А ей всё кажется, что в спальне разоспался холод.
Она до пят размахнула в неё дверь.
Ходит она по дому только на цыпочках. Нет-нет да и примрёт у косяка, подержит ликующие глаза на спящей внучке.
«Ну, слава Богу, разобрало тёплышко… Руки выпростала поверх одеяла. Лежит как-то с фантазией… с чудинкой, скобкою. Совсем я, совсем я в молодости. Спеет чья-то радость… Хоть ты, Ларик, и смеёшься, что „мужчина, как загар, сначала пристает, а потом смывается“, ну да разве приставши, найдёт кто в себе силы своей волей уйти от такой твоей пригожести?…»

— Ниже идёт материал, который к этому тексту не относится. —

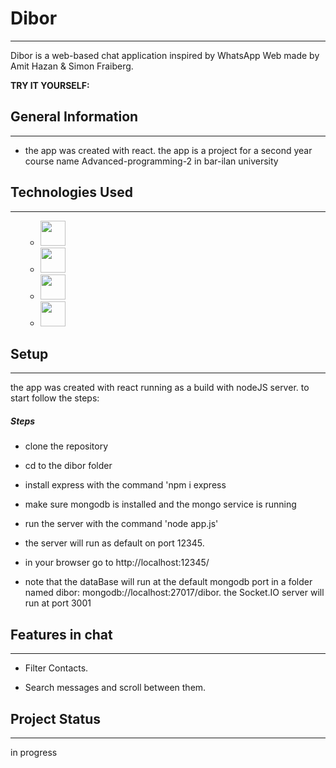 <h1>Dibor</h1>
<hr><p>Dibor is a web-based chat application inspired by WhatsApp Web made by Amit Hazan &amp; Simon Fraiberg.</p>
<p><b>TRY IT YOURSELF: </b> <a href=https://dibor-web.onrender.com></a></p>
<h2>General Information</h2>
<hr><ul>
<li>the app was created with react. the app is a project for a second year course name Advanced-programming-2 in bar-ilan university</li>
</ul><h2>Technologies Used</h2>
<hr><ul>
  <ul>
  <li>
<img src=https://user-images.githubusercontent.com/25181517/192158954-f88b5814-d510-4564-b285-dff7d6400dad.png style="height:40px">
                                                       </li>
                                                       
  <li>
<img src=	https://user-images.githubusercontent.com/25181517/183898674-75a4a1b1-f960-4ea9-abcb-637170a00a75.png style="height:40px">
                                                       </li>
                                                       
  <li>
<img src=https://user-images.githubusercontent.com/25181517/183898054-b3d693d4-dafb-4808-a509-bab54cf5de34.png style="height:40px">
                                                       </li>
                                                       
  <li>
<img src=https://user-images.githubusercontent.com/25181517/183897015-94a058a6-b86e-4e42-a37f-bf92061753e5.png style="height:40px">
                                                       </li>
</ul>


</ul><h2>Setup</h2>
<hr><p>the app was created with react running as a build with nodeJS server. to start follow the steps:</p><h5>Steps</h5><ul>
<li>clone the repository</li>
</ul><ul>
<li>cd to the dibor folder</li>
  </ul><ul>
<li>install express with the command 'npm i express</li>
    </ul><ul>
<li>make sure mongodb is installed and the mongo service is running</li>
</ul><ul>
<li>run the server with the command 'node app.js'</li>
</ul><ul>
<li>the server will run as default on port 12345.</li>
</ul><ul>
<li>in your browser go to http://localhost:12345/</li>
</ul><ul>
<li>note that the dataBase will run at the default mongodb port in a folder named dibor: mongodb://localhost:27017/dibor. the Socket.IO server will run at port 3001</li>
  
  </ul><h2>Features in chat</h2>
<hr><ul>
<li>Filter Contacts.</li>
</ul><ul>
<li>Search messages and scroll between them.</li>
</ul><h2>Project Status</h2>
<hr><p>in progress</p>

Завтрак уже томится на столе, а Лариса всё спит и спит.
Бабушке просто жалко её будить.
«Сегодня пускай отоспится моя путешественница. Ну уж завтра, засонька, день развяжем гимнастикой напару. У меня во всём порядок, я ленивкам не кланяюсь… — Тут же она спохватывается: — Постой. Ты кому это грозишь? Своей внучке? Ну, она-то хоть в деле, спит. А ты-то сама чего расселась? Чего брюхо разглаживать?» — поджигает себя бабка.
Ей вспомнилось, что крыша с третьего дня не чищена.
«Поди, натолкло… Забыла… Память совсем другая стала… Пока Ларик рассчитывается со своим Сном Иванычем, полезу-ка я да счищу. А то сама ленью заросла. Кровушка во мне, гляди, приснула. А ей бегать, бегать на весь дух надлежит!..»
По прыгающей под боковым ветром лестнице она привычно взобралась на крышу.
На крыше сам чёрт набросил свирепости снежной дуре. В двух шагах всё темно, всё ревёт, всё гудит.
Шалевой бес опахнул её несказанной радостью, и она, вперекор крепкой пурге, во весь рот закричала на одной ноте, выдавливая всё из себя до воздушинки:
— И-и-и-и-и-и-и-и-и-и-и-и-и!..
Плотно вздохнула и ещё громче:
— И-и-и-и-и!..
Вздохнула и ещё:
— И-и-и-и-и-и!..
Закрутили головами прохожие. Да какой там лешак воет! Как ни таращатся, а ничего до дела не видят.
Снегом враз забило старуху. В тихую, в сонную погоду увидели б сразу, а так, в эту слепую заваруху, выпни лицо из-за воротника — стебает игольно-стылыми снежинами по глазам, смотрины не в праздник. Плюнет ходок и знай настёгивает дальше своей нетвёрдой, зыбкой дорогой.
Тупо пялился вниз из незамерзающих, из тёплых окон высотки любопытный народишко. Но, так и не разобрав, кого ж это там, на низах, эдак ломает дурь, отлипал от стекла, пропадал в глубине тепла, в глубине довольства своих царёвых бункеров.
И только один человек видел, как старуха, счастливо обняв свою трубу, благостно дышавшую живым теплом печи, согревавшей и кормившей всю жизнь этот дом, однотонно слала в снежный ералаш свои угрозливо зовущие крики.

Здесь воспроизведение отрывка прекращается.